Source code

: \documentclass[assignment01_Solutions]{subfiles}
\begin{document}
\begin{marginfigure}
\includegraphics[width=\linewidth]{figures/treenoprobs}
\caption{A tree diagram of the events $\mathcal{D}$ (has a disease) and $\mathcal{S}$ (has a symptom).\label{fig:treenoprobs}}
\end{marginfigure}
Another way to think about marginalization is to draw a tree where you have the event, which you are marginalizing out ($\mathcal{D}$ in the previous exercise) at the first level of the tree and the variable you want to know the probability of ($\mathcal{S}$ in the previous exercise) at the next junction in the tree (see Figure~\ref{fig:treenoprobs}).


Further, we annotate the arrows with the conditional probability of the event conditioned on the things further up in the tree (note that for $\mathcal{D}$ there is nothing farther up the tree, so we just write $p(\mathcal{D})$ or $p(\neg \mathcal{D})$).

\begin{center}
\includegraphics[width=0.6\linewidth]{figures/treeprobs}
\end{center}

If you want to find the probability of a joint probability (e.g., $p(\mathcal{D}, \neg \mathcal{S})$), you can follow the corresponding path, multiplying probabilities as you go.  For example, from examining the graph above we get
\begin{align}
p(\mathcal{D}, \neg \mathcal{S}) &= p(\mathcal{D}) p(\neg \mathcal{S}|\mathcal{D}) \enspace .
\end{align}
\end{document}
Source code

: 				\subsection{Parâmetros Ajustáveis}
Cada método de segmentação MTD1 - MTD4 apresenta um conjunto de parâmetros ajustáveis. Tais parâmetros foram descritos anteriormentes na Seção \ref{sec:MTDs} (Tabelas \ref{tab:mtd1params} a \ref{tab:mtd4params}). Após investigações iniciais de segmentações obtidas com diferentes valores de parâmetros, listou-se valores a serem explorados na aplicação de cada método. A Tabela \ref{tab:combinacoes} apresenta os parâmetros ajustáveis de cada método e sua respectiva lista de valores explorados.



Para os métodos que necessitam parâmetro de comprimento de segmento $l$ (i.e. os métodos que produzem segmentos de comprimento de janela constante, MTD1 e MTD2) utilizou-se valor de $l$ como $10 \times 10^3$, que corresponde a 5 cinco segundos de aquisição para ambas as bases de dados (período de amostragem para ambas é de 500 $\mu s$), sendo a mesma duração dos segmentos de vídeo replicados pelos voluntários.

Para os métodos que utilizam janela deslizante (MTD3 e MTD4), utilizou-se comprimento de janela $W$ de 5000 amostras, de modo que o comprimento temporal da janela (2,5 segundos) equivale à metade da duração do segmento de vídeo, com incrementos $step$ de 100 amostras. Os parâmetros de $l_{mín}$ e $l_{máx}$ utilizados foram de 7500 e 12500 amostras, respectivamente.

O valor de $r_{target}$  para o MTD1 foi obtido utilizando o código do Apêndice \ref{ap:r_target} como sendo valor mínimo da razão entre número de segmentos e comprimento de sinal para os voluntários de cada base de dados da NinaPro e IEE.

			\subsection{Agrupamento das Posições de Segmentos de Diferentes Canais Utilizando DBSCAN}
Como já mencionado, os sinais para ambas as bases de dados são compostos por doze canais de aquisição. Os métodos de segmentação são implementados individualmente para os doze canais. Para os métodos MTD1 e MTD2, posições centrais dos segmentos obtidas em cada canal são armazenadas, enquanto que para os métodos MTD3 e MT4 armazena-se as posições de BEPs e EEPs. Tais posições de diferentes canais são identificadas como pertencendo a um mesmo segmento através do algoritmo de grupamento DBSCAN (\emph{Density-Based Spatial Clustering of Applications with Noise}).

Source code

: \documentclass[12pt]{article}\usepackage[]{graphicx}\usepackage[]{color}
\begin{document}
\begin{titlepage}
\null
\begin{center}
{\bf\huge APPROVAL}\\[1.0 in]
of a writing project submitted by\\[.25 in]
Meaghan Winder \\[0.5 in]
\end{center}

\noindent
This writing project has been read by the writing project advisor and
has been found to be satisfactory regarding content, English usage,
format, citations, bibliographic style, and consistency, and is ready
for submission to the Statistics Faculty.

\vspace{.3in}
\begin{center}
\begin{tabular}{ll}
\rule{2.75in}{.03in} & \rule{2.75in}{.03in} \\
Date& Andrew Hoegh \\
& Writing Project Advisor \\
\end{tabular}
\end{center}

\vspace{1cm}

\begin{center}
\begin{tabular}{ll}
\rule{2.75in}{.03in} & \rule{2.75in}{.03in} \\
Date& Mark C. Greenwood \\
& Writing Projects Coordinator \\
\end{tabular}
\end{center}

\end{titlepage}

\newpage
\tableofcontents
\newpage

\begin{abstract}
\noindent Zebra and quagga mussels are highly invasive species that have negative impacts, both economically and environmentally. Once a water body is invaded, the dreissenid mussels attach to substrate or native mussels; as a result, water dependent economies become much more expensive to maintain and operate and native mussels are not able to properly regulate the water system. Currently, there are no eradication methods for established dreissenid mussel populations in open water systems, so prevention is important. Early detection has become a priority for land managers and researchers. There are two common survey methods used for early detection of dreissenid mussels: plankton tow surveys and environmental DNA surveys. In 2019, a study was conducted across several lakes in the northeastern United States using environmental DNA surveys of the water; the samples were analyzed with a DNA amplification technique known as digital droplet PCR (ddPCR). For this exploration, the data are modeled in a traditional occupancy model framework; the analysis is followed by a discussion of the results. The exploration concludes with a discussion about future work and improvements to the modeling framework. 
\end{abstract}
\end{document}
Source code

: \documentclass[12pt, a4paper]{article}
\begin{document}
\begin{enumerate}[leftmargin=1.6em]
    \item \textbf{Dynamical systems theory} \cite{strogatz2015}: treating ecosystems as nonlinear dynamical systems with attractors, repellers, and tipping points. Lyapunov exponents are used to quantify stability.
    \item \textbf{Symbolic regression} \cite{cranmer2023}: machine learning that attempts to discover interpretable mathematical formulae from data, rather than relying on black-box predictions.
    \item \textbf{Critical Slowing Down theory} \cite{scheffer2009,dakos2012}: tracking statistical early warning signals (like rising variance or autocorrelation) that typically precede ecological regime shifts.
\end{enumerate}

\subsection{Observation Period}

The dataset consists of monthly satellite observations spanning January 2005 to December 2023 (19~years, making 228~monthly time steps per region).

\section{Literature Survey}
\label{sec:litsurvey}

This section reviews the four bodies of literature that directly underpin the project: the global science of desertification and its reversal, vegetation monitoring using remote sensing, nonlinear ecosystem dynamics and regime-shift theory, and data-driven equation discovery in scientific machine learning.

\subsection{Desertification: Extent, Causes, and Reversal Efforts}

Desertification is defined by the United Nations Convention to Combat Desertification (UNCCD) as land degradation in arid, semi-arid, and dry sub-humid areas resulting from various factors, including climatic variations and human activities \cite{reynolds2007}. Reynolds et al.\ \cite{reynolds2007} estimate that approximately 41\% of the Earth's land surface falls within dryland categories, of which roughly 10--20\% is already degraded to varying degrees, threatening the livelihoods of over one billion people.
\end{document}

_ _ _ _ _ _ _

- Work required
Return each entry without altering a single word.

- Exercise result
Source code

: \documentclass[assignment01_Solutions]{subfiles}
\begin{document}
\begin{marginfigure}
\includegraphics[width=\linewidth]{figures/treenoprobs}
\caption{A tree diagram of the events $\mathcal{D}$ (has a disease) and $\mathcal{S}$ (has a symptom).\label{fig:treenoprobs}}
\end{marginfigure}
Another way to think about marginalization is to draw a tree where you have the event, which you are marginalizing out ($\mathcal{D}$ in the previous exercise) at the first level of the tree and the variable you want to know the probability of ($\mathcal{S}$ in the previous exercise) at the next junction in the tree (see Figure~\ref{fig:treenoprobs}).


Further, we annotate the arrows with the conditional probability of the event conditioned on the things further up in the tree (note that for $\mathcal{D}$ there is nothing farther up the tree, so we just write $p(\mathcal{D})$ or $p(\neg \mathcal{D})$).

\begin{center}
\includegraphics[width=0.6\linewidth]{figures/treeprobs}
\end{center}

If you want to find the probability of a joint probability (e.g., $p(\mathcal{D}, \neg \mathcal{S})$), you can follow the corresponding path, multiplying probabilities as you go.  For example, from examining the graph above we get
\begin{align}
p(\mathcal{D}, \neg \mathcal{S}) &= p(\mathcal{D}) p(\neg \mathcal{S}|\mathcal{D}) \enspace .
\end{align}
\end{document}
Source code

: 				\subsection{Parâmetros Ajustáveis}
Cada método de segmentação MTD1 - MTD4 apresenta um conjunto de parâmetros ajustáveis. Tais parâmetros foram descritos anteriormentes na Seção \ref{sec:MTDs} (Tabelas \ref{tab:mtd1params} a \ref{tab:mtd4params}). Após investigações iniciais de segmentações obtidas com diferentes valores de parâmetros, listou-se valores a serem explorados na aplicação de cada método. A Tabela \ref{tab:combinacoes} apresenta os parâmetros ajustáveis de cada método e sua respectiva lista de valores explorados.



Para os métodos que necessitam parâmetro de comprimento de segmento $l$ (i.e. os métodos que produzem segmentos de comprimento de janela constante, MTD1 e MTD2) utilizou-se valor de $l$ como $10 \times 10^3$, que corresponde a 5 cinco segundos de aquisição para ambas as bases de dados (período de amostragem para ambas é de 500 $\mu s$), sendo a mesma duração dos segmentos de vídeo replicados pelos voluntários.

Para os métodos que utilizam janela deslizante (MTD3 e MTD4), utilizou-se comprimento de janela $W$ de 5000 amostras, de modo que o comprimento temporal da janela (2,5 segundos) equivale à metade da duração do segmento de vídeo, com incrementos $step$ de 100 amostras. Os parâmetros de $l_{mín}$ e $l_{máx}$ utilizados foram de 7500 e 12500 amostras, respectivamente.

O valor de $r_{target}$  para o MTD1 foi obtido utilizando o código do Apêndice \ref{ap:r_target} como sendo valor mínimo da razão entre número de segmentos e comprimento de sinal para os voluntários de cada base de dados da NinaPro e IEE.

			\subsection{Agrupamento das Posições de Segmentos de Diferentes Canais Utilizando DBSCAN}
Como já mencionado, os sinais para ambas as bases de dados são compostos por doze canais de aquisição. Os métodos de segmentação são implementados individualmente para os doze canais. Para os métodos MTD1 e MTD2, posições centrais dos segmentos obtidas em cada canal são armazenadas, enquanto que para os métodos MTD3 e MT4 armazena-se as posições de BEPs e EEPs. Tais posições de diferentes canais são identificadas como pertencendo a um mesmo segmento através do algoritmo de grupamento DBSCAN (\emph{Density-Based Spatial Clustering of Applications with Noise}).

Source code

: \documentclass[12pt]{article}\usepackage[]{graphicx}\usepackage[]{color}
\begin{document}
\begin{titlepage}
\null
\begin{center}
{\bf\huge APPROVAL}\\[1.0 in]
of a writing project submitted by\\[.25 in]
Meaghan Winder \\[0.5 in]
\end{center}

\noindent
This writing project has been read by the writing project advisor and
has been found to be satisfactory regarding content, English usage,
format, citations, bibliographic style, and consistency, and is ready
for submission to the Statistics Faculty.

\vspace{.3in}
\begin{center}
\begin{tabular}{ll}
\rule{2.75in}{.03in} & \rule{2.75in}{.03in} \\
Date& Andrew Hoegh \\
& Writing Project Advisor \\
\end{tabular}
\end{center}

\vspace{1cm}

\begin{center}
\begin{tabular}{ll}
\rule{2.75in}{.03in} & \rule{2.75in}{.03in} \\
Date& Mark C. Greenwood \\
& Writing Projects Coordinator \\
\end{tabular}
\end{center}

\end{titlepage}

\newpage
\tableofcontents
\newpage

\begin{abstract}
\noindent Zebra and quagga mussels are highly invasive species that have negative impacts, both economically and environmentally. Once a water body is invaded, the dreissenid mussels attach to substrate or native mussels; as a result, water dependent economies become much more expensive to maintain and operate and native mussels are not able to properly regulate the water system. Currently, there are no eradication methods for established dreissenid mussel populations in open water systems, so prevention is important. Early detection has become a priority for land managers and researchers. There are two common survey methods used for early detection of dreissenid mussels: plankton tow surveys and environmental DNA surveys. In 2019, a study was conducted across several lakes in the northeastern United States using environmental DNA surveys of the water; the samples were analyzed with a DNA amplification technique known as digital droplet PCR (ddPCR). For this exploration, the data are modeled in a traditional occupancy model framework; the analysis is followed by a discussion of the results. The exploration concludes with a discussion about future work and improvements to the modeling framework. 
\end{abstract}
\end{document}
Source code

: \documentclass[12pt, a4paper]{article}
\begin{document}
\begin{enumerate}[leftmargin=1.6em]
    \item \textbf{Dynamical systems theory} \cite{strogatz2015}: treating ecosystems as nonlinear dynamical systems with attractors, repellers, and tipping points. Lyapunov exponents are used to quantify stability.
    \item \textbf{Symbolic regression} \cite{cranmer2023}: machine learning that attempts to discover interpretable mathematical formulae from data, rather than relying on black-box predictions.
    \item \textbf{Critical Slowing Down theory} \cite{scheffer2009,dakos2012}: tracking statistical early warning signals (like rising variance or autocorrelation) that typically precede ecological regime shifts.
\end{enumerate}

\subsection{Observation Period}

The dataset consists of monthly satellite observations spanning January 2005 to December 2023 (19~years, making 228~monthly time steps per region).

\section{Literature Survey}
\label{sec:litsurvey}

This section reviews the four bodies of literature that directly underpin the project: the global science of desertification and its reversal, vegetation monitoring using remote sensing, nonlinear ecosystem dynamics and regime-shift theory, and data-driven equation discovery in scientific machine learning.

\subsection{Desertification: Extent, Causes, and Reversal Efforts}

Desertification is defined by the United Nations Convention to Combat Desertification (UNCCD) as land degradation in arid, semi-arid, and dry sub-humid areas resulting from various factors, including climatic variations and human activities \cite{reynolds2007}. Reynolds et al.\ \cite{reynolds2007} estimate that approximately 41\% of the Earth's land surface falls within dryland categories, of which roughly 10--20\% is already degraded to varying degrees, threatening the livelihoods of over one billion people.
\end{document}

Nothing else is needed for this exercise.